Unangefochten passierten sie die Einfahrt, und dann jagte der Wagen durch den von gleißenden Neonröhren erleuchteten Schacht des Tunnels.

Wenig später stieg die Fahrbahn wieder an. Im dichten Verkehrsstrom erreichten sie New Jersey. Der Fahrer trat auf die Bremse und brachte den Wagen vor einer roten Ampel zum Stehen.

Aus den Augenwinkeln sondierte Twinnings die Lage. Der Gangster neben ihm war für einen Augenblick unaufmerksam. Twinnings mußte es riskieren.

Seine Faust schoß hoch und schlug seinem Aufpasser die Automatic aus der Hand. Gleichzeitig fuhr seine Linke vor.

Twinnings hatte früher viel geboxt, aber sein linker Haken war im Laufe von zwanzig Jahren eingerostet. Außerdem behinderte ihn der schwere Wintermantel.

Der falsche Cop am Steuer fuhr herum und fingerte an seinem Revolver herum, während die Männer im Fond des Wagens kämpften. Twinnings sah ein, daß er auf diese Weise nur verlieren konnte. Er riß die Tür auf und sprang hinaus.

Hinter ihm knallten Schüsse. Er spürte einen Schlag am rechten Oberarm und ließ sich zu Boden fallen. Gleich darauf schob sich ein Mülltruck zwischen ihn und den Polizeiwagen.

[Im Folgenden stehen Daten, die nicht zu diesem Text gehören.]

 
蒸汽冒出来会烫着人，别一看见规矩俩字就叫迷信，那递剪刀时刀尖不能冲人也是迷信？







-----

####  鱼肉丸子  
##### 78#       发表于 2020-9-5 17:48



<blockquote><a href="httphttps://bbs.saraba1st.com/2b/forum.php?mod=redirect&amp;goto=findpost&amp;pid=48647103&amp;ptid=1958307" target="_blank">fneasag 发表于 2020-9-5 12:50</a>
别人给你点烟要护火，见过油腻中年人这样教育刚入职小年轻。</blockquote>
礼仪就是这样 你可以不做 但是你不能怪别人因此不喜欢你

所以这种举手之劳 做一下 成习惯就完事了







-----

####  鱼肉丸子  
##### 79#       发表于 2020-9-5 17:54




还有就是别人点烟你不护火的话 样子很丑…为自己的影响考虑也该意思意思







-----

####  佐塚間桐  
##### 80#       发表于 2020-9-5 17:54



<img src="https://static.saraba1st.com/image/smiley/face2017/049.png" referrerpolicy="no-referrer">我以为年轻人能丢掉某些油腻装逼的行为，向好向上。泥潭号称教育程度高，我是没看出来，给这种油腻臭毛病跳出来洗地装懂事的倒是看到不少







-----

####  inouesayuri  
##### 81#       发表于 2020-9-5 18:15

Während ringsum der Verkehr stockte und die Menschen zusammenliefen, rappelte Twinnings sich mühsam auf. Am liebsten hätte er dem davonjagenden Polizeiwagen eine Kugel nachgeschickt, aber die Gefahr, Straßenpassanten zu treffen, war zu groß. Deshalb ließ er es bleiben und ging langsam auf den Streifenwagen zu der bereits zur Stelle war.

Wenige Minuten später setzte die Großfahndung nach den Gangstern ein. Nach einer halben Stunde wurde der Polizeiwagen in einer Seitenstraße gefunden, von den Insassen fehlte jede Spur.

Die Experten von der Spurensicherung nahmen sich sofort das Fahrzeug vor. Sie stellten fest, daß der Wagen am Morgen in Brooklyn gestohlen und mit Plasitikfolien und einer Rotlichtattrappe als Einsatzwagen hergerichtet worden war. Fingerabdrücke waren keine zu finden.

Der zweite Schlag der Erpresser war danebengegangen. Aber genau wie beim erstenmal gab es außer einer höchst vagen Personenbeschreibung keine Anhaltspunkte für die Fahndung.